Llevo años pensándolo. Quizá más de lo que esperaba. Por lo general, cuando se me ocurre algo me pongo manos a la obra, pero con este asunto me dejé llevar bastante. Un blog personal era lo que tenía en mente, tan sencillo como eso, pero no uno como el que llevo años manteniendo, ese que empecé en el 2006 para postear algunos trabajos y experiencias profesionales, sino una especie de cuaderno de bitácora con pensamientos, sentimientos, chorradas y alguna que otra vivencia relacionada con mi pasión: el trabajo. Supongo que has arqueado la ceja con esto último, pero hasta la fecha, he conseguido vivir de todo aquello que me apasiona.

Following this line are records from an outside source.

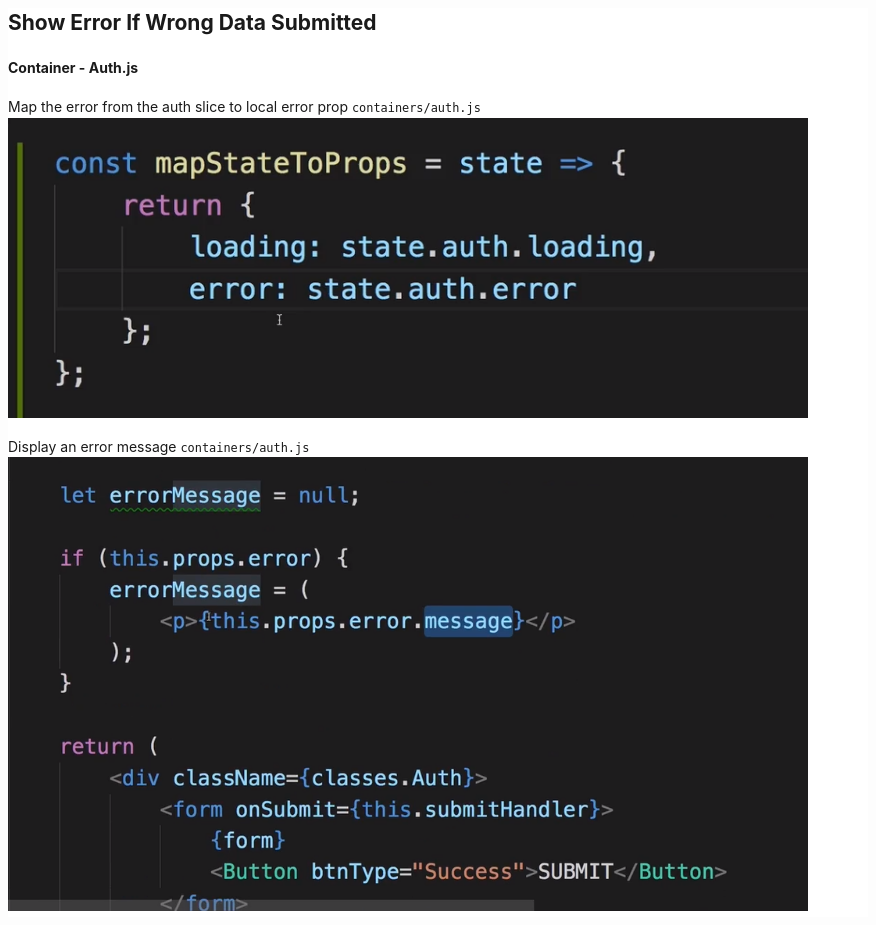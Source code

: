 ## Show Error If Wrong Data Submitted
#### Container - Auth.js
Map the error from the auth slice to local error prop
`containers/auth.js`
<img src="./assets/section-18/35.png" alt="smile" width="800" /> 

Display an error message 
`containers/auth.js`
<img src="./assets/section-18/36.png" alt="smile" width="800" />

Creo que no es mala idea estrenarlo en este 2014, considerémoslo como un propósito de año nuevo. Empecemos ☺

Camilo, Camilo Alejandro y Alejandro

Poca gente me cree cuando lo cuento, pero no siempre me he llamado Alejandro. Cuando nací, no sé si por las prisas o algo, mis padres decidieron bautizarme como Camilo. Para ellos, las opciones eran sólo dos: Jezebel y Camilo. Fantásticas, ¿no? Según cuenta mi madre, nací con un ojo abierto y otro cerrado, quizás porque no veía muy claro que me llamaran así. La enfermera tuvo que darme una buena tanda de nalgadas para que llorara y se me despegara ese ojo vago. Una vez abierto, lo vi claro: esos dos nombres eran una mierda.

Yo (excesivamente) joven.

Con los años, como (casi) todo matrimonio de los 80, mis padres se separaron, y mi denominación era un trofeo. Mi madre fue adquiriendo carácter con el tiempo, y poder. Cuando aún era niño, consiguió acompañar a mi nombre con otro: Alejandro. Desde ese momento, me decían Camilo Alejandro, un tándem bastante rimbombante y muy televisivo. Podría haber sido un buen Edwin Rivera, la voz era y es parecida, aunque el físico por desgracia ni se acercaba, y tampoco se aproxima ahora mismo, suponiendo que ese cantante siga manteniéndose de buen ver, esa es otra. El caso es que en ningún momento recuerdo que me preguntaran si me gustaba o no mi nuevo nombre, posiblemente yo era sólo un tablero de ajedrez y ellos las fichas, las negras y las blancas, no necesariamente en ese orden. Yo hubiera preferido «Milo», parecido a Camilo pero sin la primera sílaba. Suena italiano, más sexy por ende, ¿no?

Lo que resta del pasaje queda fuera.